Records for the task Start Marker
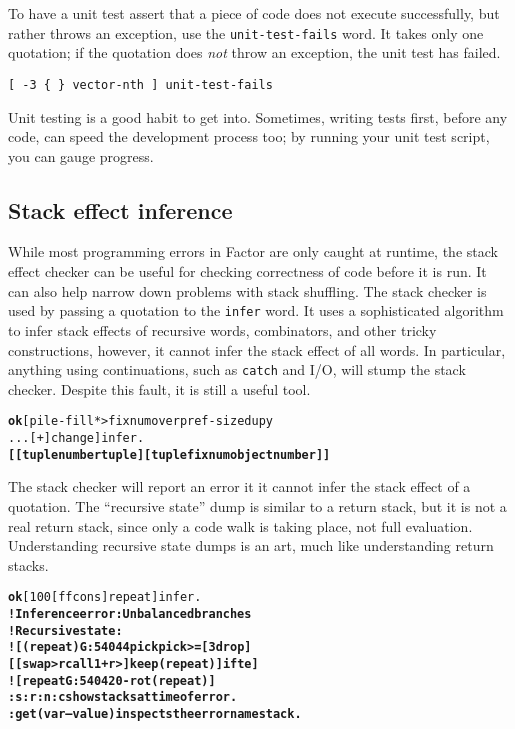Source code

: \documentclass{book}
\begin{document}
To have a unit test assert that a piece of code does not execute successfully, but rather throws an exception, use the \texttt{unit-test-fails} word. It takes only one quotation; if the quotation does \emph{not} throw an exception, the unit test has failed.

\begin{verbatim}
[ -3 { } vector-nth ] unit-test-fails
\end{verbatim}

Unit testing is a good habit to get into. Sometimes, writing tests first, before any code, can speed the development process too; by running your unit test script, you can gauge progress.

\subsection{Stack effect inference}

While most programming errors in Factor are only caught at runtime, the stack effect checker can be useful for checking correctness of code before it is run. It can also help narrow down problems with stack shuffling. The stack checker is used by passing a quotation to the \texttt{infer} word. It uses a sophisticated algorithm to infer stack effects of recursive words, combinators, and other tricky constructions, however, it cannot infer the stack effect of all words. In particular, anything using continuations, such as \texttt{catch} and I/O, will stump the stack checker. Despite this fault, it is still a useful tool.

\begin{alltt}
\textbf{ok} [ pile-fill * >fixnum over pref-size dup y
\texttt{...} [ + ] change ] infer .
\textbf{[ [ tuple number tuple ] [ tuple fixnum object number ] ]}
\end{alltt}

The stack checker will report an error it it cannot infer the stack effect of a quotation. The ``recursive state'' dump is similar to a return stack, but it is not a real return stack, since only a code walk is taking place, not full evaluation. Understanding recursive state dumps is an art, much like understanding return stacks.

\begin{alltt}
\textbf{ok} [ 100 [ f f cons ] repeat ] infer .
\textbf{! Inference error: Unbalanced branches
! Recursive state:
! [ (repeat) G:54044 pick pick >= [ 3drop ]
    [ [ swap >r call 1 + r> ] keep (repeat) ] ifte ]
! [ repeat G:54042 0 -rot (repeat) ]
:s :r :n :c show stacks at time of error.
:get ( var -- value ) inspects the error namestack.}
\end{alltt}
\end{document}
Records for the task End Marker
Records for the task Start Marker
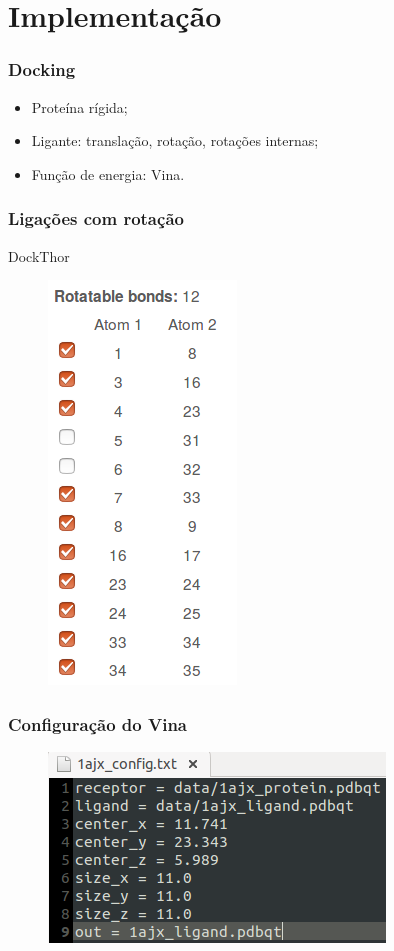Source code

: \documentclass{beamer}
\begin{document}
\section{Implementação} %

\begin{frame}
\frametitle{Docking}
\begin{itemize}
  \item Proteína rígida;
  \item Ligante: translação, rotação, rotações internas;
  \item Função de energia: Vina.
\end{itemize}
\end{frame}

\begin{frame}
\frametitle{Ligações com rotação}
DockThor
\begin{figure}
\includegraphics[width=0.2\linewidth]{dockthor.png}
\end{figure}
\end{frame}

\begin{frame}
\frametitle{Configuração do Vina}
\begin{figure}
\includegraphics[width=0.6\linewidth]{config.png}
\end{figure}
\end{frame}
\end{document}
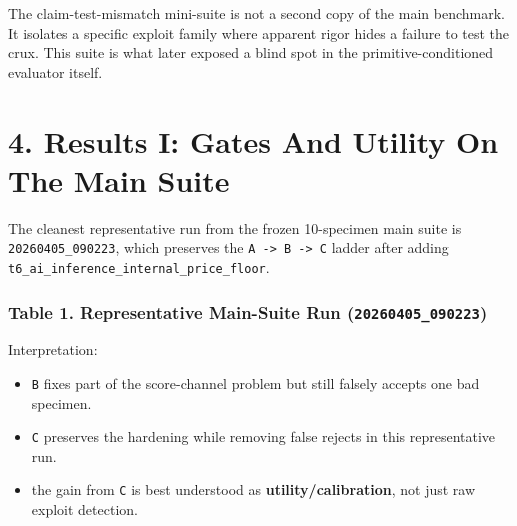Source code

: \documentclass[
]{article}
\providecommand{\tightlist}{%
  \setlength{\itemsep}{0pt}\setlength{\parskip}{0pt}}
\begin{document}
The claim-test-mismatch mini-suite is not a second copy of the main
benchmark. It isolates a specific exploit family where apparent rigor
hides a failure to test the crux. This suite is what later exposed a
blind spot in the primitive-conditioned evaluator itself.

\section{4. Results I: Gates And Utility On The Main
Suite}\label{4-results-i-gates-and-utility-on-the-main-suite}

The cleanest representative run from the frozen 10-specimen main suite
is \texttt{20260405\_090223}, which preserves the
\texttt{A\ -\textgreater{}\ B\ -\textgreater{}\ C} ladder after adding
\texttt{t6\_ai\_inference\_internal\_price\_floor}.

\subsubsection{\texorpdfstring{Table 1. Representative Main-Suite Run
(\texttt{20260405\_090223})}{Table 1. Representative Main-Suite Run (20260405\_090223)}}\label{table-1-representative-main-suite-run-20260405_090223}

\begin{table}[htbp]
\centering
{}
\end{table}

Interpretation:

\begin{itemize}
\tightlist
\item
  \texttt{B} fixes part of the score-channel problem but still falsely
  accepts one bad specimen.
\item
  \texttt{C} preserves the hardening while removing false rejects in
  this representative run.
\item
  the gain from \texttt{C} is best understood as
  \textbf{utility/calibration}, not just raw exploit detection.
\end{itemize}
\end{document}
Records for the task End Marker
Required action ▸ Retrieve each line from the records above where the word "textbf" occurs.

Answer box ▸
\textbf{ok} [ pile-fill * >fixnum over pref-size dup y
\textbf{[ [ tuple number tuple ] [ tuple fixnum object number ] ]}
\textbf{ok} [ 100 [ f f cons ] repeat ] infer .
\textbf{! Inference error: Unbalanced branches
  \textbf{utility/calibration}, not just raw exploit detection.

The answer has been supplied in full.